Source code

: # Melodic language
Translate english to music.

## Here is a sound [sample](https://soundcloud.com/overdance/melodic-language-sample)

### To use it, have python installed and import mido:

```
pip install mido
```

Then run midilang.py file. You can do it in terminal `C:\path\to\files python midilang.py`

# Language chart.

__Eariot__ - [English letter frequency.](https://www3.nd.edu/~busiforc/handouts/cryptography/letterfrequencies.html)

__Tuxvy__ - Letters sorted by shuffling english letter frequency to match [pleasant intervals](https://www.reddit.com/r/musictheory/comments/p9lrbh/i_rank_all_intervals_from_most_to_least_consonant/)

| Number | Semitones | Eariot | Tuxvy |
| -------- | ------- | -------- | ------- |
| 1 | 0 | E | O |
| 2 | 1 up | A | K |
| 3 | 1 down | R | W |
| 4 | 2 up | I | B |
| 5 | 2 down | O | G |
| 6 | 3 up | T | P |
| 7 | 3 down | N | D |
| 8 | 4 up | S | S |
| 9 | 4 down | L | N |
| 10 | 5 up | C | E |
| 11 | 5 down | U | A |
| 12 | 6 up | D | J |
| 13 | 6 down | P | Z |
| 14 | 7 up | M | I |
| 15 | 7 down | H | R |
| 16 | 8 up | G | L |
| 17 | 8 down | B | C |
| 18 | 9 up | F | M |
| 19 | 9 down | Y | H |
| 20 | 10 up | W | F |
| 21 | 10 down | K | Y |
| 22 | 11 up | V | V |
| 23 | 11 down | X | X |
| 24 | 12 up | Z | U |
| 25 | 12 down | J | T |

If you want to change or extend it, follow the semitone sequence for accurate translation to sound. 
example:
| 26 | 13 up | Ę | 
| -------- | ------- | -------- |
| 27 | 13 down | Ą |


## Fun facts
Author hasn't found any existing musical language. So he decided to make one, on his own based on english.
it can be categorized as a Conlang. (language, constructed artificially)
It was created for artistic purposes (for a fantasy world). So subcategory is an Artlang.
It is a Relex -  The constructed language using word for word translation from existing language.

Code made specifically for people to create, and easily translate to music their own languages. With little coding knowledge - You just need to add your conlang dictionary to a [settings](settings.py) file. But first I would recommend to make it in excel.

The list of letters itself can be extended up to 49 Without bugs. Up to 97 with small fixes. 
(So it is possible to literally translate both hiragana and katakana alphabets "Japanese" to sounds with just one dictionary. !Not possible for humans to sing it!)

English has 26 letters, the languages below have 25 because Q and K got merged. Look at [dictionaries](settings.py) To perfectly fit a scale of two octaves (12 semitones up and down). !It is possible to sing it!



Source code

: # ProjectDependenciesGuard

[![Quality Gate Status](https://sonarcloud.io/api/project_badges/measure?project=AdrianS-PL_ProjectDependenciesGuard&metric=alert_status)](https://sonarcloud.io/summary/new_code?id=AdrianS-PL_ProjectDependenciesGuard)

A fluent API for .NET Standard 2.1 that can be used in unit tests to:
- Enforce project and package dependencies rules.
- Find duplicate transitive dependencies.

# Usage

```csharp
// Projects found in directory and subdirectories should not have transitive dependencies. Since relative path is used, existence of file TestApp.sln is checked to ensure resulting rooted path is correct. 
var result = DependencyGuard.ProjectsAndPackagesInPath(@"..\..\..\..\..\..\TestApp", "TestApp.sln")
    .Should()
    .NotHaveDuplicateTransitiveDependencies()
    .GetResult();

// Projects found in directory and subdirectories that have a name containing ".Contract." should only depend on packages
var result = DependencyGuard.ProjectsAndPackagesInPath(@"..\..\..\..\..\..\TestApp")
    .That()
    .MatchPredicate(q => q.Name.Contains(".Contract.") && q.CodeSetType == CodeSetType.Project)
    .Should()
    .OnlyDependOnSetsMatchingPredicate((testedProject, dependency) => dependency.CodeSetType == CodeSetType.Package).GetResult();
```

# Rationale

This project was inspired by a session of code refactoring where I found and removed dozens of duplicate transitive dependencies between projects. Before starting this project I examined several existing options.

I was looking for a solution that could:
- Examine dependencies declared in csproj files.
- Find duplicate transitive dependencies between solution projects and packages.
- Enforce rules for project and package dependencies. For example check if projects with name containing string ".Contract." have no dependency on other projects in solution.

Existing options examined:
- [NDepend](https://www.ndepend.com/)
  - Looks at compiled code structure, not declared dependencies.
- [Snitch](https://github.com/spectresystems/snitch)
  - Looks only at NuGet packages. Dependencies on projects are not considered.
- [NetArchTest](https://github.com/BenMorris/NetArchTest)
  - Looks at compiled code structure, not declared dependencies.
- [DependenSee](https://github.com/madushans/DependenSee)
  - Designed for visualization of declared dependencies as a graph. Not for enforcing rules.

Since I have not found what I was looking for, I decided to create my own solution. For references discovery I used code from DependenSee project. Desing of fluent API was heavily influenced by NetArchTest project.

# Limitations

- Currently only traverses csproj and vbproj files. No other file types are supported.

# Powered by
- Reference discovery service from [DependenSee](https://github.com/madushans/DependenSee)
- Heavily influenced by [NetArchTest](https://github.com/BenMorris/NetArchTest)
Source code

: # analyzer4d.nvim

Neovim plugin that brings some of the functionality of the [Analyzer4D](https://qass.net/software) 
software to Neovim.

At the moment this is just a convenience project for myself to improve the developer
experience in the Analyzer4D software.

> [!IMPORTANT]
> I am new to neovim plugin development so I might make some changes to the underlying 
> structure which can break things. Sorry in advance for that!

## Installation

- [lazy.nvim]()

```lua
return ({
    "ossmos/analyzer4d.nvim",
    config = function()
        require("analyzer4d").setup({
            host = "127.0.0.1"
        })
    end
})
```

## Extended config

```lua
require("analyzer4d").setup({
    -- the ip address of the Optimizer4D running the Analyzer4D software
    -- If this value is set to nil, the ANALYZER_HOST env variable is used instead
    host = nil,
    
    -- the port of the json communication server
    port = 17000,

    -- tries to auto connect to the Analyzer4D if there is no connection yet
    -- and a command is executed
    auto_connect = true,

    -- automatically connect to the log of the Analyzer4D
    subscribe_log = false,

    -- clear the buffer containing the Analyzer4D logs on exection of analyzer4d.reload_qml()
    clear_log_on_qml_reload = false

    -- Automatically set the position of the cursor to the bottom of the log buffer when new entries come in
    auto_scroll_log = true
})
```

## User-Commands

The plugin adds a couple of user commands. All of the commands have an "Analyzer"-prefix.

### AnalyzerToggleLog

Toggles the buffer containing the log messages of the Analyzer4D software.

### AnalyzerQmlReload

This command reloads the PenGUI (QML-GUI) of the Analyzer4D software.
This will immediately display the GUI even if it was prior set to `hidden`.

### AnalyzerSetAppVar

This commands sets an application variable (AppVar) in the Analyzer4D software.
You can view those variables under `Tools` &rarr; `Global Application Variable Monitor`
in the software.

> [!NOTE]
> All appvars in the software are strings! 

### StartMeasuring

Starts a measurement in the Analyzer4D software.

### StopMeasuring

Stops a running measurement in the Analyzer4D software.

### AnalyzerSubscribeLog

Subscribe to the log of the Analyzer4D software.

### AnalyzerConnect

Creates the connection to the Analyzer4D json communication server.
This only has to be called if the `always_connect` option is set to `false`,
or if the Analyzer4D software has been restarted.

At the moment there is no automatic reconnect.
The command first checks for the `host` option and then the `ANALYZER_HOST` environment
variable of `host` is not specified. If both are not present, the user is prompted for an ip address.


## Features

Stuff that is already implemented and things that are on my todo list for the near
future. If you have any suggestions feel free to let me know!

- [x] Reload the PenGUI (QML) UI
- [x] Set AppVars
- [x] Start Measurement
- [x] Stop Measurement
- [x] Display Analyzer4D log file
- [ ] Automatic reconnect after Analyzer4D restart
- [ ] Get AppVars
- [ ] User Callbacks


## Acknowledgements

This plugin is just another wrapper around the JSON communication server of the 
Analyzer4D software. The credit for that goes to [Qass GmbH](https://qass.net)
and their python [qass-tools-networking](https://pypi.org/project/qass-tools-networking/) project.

------------------------------

[ASSIGNED TASK] Each line of the data in which the string "solution" appears needs to be copied.

[TASK RESULT]
I was looking for a solution that could:
- Find duplicate transitive dependencies between solution projects and packages.
- Enforce rules for project and package dependencies. For example check if projects with name containing string ".Contract." have no dependency on other projects in solution.
Since I have not found what I was looking for, I decided to create my own solution. For references discovery I used code from DependenSee project. Desing of fluent API was heavily influenced by NetArchTest project.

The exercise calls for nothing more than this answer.